Ad blocking -- the week's biggest topic -- kicked off the discussion.
"My view on ad blocking is that it's kind of a second-degree form of stealing to a degree," said Mr. Maves. "The way I see it is, it's kind of analogous to using Napster in the early days of pirating music." He added that, because ads support content creation, ad blocking will ultimately hurt the consumer. Many share the same sentiment. Mr. Stengel noted Tim Armstrong's ad-blocking panel, in which the AOL CEO said it's better to ask why people are blocking ads in the first place. It could be a quality or relevancy issue, Mr. Stengel said. Mr. Amado argued the mobile model might need to change.
"We need to figure out how to make our mobile marketing helpful and a service to those users instead of intrusive and annoying so they won't pay money to get rid of it," Mr. Amado said.

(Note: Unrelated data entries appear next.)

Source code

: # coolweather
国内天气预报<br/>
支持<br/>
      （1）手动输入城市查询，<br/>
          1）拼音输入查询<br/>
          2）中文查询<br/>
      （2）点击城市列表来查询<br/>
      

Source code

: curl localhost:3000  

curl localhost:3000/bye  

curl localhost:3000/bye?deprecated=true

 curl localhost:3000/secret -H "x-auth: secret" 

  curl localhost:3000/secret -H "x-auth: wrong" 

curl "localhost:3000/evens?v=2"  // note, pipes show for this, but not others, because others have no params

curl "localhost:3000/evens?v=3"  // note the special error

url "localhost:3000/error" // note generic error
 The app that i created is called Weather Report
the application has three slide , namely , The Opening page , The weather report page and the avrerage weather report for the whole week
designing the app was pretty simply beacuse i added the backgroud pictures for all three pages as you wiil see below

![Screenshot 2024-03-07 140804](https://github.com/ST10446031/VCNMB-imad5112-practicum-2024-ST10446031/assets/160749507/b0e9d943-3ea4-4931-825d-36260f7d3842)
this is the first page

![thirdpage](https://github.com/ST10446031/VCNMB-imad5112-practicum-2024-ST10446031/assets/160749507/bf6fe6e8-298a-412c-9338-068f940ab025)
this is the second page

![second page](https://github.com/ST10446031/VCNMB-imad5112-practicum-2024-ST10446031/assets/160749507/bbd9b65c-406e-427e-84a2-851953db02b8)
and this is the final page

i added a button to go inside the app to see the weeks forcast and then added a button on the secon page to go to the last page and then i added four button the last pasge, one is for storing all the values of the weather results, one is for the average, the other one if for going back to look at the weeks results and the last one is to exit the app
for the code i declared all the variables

Ad targeting also made the discussion: How much personalization is too much?
"The time when you've crossed the line is when the person experiencing that personalization steps back and goes, 'I'm being targeted,'" Mr. Amado said. "If it's seamless and helpful and in aid of either something they want to do or are doing or trying to accomplish, nobody thinks twice about it."
Matt Scheckner, Advertising Week executive director, asked what should be included in next year's conference. Mr. Ochoa said, in his industry, the hot topic will be how talent is integrated with branding. Mr. Stengel said mobile and ad blocking will get more intense, but based on what he heard this week -- with speakers talking about inspired, engaged and energized organizations that are making a difference -- next year might focus on those who are innovating. Mr. Amado said next year's agenda should explore how to deliver the customer experience and the tech that enables it. Mr. Maves said he'd like to see a tighter coupling of the advertiser and marketing team with the creative and media buying shops.
"I don't think we can deliver on a lot of what we've been talking about today until you address organizational change," Mr. Maves added.